▶ [Work item]
Each entry should be copied as it stands, leaving the pictures behind.

▶ [Provided entries]
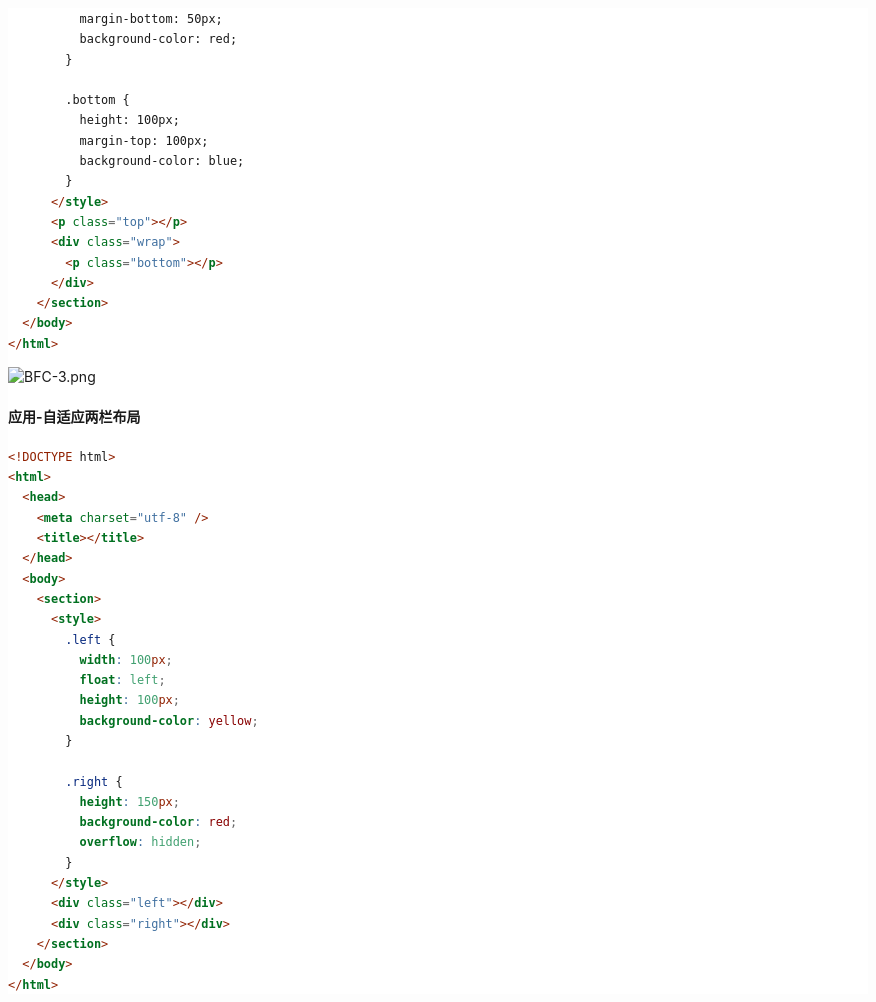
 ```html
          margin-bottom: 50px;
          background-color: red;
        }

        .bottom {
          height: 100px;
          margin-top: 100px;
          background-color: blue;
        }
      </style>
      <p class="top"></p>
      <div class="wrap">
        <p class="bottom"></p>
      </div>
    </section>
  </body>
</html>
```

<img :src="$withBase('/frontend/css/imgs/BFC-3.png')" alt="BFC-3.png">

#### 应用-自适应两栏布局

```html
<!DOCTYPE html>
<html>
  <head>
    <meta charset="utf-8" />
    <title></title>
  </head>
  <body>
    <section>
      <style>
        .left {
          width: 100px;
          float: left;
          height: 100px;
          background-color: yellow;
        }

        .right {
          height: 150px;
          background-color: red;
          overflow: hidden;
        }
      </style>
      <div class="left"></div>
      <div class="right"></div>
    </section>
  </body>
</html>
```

▶ [Reply to the task]
 ```html
          margin-bottom: 50px;
          background-color: red;
        }

        .bottom {
          height: 100px;
          margin-top: 100px;
          background-color: blue;
        }
      </style>
      <p class="top"></p>
      <div class="wrap">
        <p class="bottom"></p>
      </div>
    </section>
  </body>
</html>
```

<img :src="$withBase('/frontend/css/imgs/BFC-3.png')" alt="BFC-3.png">

#### 应用-自适应两栏布局

```html
<!DOCTYPE html>
<html>
  <head>
    <meta charset="utf-8" />
    <title></title>
  </head>
  <body>
    <section>
      <style>
        .left {
          width: 100px;
          float: left;
          height: 100px;
          background-color: yellow;
        }

        .right {
          height: 150px;
          background-color: red;
          overflow: hidden;
        }
      </style>
      <div class="left"></div>
      <div class="right"></div>
    </section>
  </body>
</html>
```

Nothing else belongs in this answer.